* Work instruction
Please return every line of the records below that contains the word "objects".
**** Entries provided ****
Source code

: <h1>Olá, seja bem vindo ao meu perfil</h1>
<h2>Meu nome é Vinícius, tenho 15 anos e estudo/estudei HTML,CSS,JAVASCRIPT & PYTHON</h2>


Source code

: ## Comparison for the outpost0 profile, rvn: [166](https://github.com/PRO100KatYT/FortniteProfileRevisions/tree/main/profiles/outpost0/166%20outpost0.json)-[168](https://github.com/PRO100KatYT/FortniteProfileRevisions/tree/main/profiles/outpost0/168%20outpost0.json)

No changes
****
**** Entries provided ****
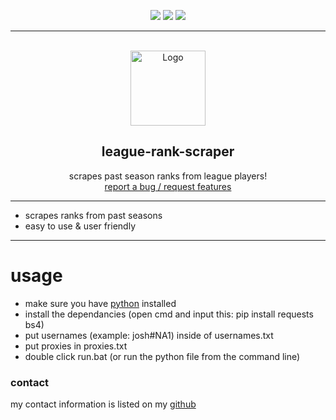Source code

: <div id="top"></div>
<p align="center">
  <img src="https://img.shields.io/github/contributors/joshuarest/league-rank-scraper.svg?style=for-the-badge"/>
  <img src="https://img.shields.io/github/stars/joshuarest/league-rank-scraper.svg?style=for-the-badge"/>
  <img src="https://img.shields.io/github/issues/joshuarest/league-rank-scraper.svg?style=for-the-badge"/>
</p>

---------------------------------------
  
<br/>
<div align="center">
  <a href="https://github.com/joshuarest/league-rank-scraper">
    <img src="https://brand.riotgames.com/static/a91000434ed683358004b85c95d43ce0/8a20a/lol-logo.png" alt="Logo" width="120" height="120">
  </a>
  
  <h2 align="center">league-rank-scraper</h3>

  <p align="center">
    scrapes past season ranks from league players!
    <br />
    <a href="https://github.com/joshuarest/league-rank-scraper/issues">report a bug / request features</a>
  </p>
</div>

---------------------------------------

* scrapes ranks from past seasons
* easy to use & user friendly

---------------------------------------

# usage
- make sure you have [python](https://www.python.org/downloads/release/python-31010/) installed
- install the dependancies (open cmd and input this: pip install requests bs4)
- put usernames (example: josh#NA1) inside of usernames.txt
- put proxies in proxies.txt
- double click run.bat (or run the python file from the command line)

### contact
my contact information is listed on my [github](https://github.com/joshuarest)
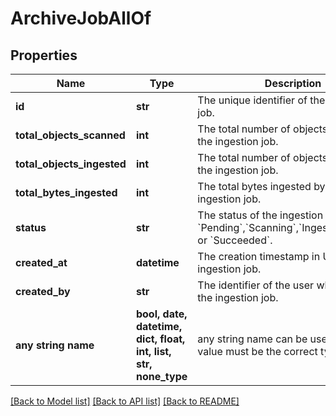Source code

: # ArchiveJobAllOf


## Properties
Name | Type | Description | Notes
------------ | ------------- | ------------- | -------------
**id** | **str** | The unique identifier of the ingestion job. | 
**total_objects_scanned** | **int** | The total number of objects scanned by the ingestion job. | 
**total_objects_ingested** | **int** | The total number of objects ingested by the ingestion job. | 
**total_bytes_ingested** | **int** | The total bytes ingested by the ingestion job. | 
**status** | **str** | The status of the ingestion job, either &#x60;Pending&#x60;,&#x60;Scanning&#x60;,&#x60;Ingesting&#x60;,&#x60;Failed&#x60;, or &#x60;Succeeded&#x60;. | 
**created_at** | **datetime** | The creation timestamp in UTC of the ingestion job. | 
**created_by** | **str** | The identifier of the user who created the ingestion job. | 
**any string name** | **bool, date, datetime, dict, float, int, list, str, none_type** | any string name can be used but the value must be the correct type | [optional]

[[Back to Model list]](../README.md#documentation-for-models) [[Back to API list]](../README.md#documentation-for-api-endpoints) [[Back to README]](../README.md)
****
* Result of this task
**total_objects_scanned** | **int** | The total number of objects scanned by the ingestion job. | 
**total_objects_ingested** | **int** | The total number of objects ingested by the ingestion job. | 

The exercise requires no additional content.